Counting continues following Sunday's presidential election in Peru with the two candidates neck and neck.
With 95.5% of votes counted, 77-year-old former World Bank executive Pedro Pablo Kuczynski had a lead of 0.28 percentage points over Keiko Fujimori.
Election officials said the votes of Peruvians living abroad still had to be processed and that it could take a few more days to declare a winner.
Before the election, polls had suggested Ms Fujimori would win.
The latest tally of votes is available at the Peruvian electoral commission (ONPE) website.
'Risk to democracy'
Analysts said corruption scandals in Ms Fujimori's Popular Force Party may have dented her support since April, when she comfortably won the first round of voting.
She is the daughter of Peru's former President, Alberto Fujimori, who is in jail for crimes against humanity.
- Born in Lima in 1975
- Her father, Alberto Fujimori, was president of Peru from 1990 to 2000 and is now in jail
- Served as First Lady from 1994 to 2000 after her mother and her father divorced
- Studied business administration in the US
- Was a member of Congress from 2006 to 2011 for Lima
- Campaigned on a promise of being tough on crime
In the run-up to the second round, Mr Kuczynski portrayed Ms Fujimori as a "risk to democracy", reminding voters of her father's crimes and authoritarian style of government.
But many Peruvians, who credit her father with defeating the Shining Path rebel movement, were drawn to her promise of being tough on crime.
Mr Kuczynski, who is an ex-Wall Street financier, said he would use his international financial experience to promote economic growth.
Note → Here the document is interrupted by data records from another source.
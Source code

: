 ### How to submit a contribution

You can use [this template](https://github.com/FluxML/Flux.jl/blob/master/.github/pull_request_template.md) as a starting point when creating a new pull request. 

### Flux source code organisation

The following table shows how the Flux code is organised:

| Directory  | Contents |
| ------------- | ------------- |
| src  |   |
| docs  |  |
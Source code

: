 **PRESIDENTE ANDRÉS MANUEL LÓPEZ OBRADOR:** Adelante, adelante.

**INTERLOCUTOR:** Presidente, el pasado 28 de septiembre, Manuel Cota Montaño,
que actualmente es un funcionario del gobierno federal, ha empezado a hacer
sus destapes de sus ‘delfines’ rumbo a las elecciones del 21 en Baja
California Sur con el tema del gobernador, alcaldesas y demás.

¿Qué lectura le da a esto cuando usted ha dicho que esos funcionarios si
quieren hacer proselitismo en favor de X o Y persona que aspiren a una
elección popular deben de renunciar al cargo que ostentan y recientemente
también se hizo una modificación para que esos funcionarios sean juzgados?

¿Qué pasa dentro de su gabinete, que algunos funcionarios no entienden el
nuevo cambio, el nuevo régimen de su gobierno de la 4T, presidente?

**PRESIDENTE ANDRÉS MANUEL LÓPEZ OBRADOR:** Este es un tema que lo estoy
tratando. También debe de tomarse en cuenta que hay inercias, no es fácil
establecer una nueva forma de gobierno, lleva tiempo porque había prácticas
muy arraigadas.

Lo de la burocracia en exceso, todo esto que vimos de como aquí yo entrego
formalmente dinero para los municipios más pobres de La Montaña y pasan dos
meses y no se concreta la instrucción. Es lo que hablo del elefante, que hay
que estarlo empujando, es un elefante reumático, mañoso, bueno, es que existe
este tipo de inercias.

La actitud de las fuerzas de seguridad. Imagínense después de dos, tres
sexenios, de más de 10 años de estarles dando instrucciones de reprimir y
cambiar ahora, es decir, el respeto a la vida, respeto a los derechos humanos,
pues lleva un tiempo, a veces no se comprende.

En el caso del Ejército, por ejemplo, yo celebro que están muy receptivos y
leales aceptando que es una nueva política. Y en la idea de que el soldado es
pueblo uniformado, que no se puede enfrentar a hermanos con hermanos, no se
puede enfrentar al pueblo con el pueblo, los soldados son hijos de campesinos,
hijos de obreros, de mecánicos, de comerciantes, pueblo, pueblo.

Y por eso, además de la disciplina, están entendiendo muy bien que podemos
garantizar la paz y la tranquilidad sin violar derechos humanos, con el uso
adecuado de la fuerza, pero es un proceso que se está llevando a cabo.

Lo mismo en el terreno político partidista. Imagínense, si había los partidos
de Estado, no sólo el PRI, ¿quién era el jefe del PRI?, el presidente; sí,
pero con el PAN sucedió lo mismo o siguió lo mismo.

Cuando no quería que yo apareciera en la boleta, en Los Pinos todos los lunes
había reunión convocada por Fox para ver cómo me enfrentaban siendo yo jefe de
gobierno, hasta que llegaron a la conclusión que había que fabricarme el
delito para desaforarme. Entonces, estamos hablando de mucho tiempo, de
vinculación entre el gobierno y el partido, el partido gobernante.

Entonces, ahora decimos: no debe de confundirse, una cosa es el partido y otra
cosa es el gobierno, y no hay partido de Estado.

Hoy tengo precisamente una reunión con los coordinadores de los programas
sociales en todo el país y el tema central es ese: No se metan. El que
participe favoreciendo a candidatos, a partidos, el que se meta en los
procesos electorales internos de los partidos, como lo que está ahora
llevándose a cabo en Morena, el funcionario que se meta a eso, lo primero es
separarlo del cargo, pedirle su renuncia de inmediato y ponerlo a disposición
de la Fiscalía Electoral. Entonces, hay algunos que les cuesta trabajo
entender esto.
He has the support of prominent figures such as Nobel-Prize-winning novelist Mario Vargas Llosa and left-wing candidate Veronika Mendoza, who came third in the first round of voting.
But he has faced scrutiny over his close relationship to Peru's business elite.
Pedro Pablo Kuczynski
- Born in Lima in 1938
- His Jewish father, a doctor, fled Berlin after Adolf Hitler came to power; his Swiss mother taught literature
- Won a scholarship and studied politics, philosophy and economy at Oxford University
- Worked for the World Bank and Peru's Central Bank
- Says the main thing he believes in is equality
- Campaigned on a promise to create a "transparent government" to deliver clean drinking water and revive Peru's economy
Both candidates called for calm as the votes were being counted.
Most of the votes from Peruvians abroad were cast in the United States, where Mr Kuczynski campaigned in April.
US-based Peruvians overwhelmingly backed Ms Fujimori in the last presidential election in 2011 against leftist candidate Ollanta Humala, who narrowly beat her to the presidency.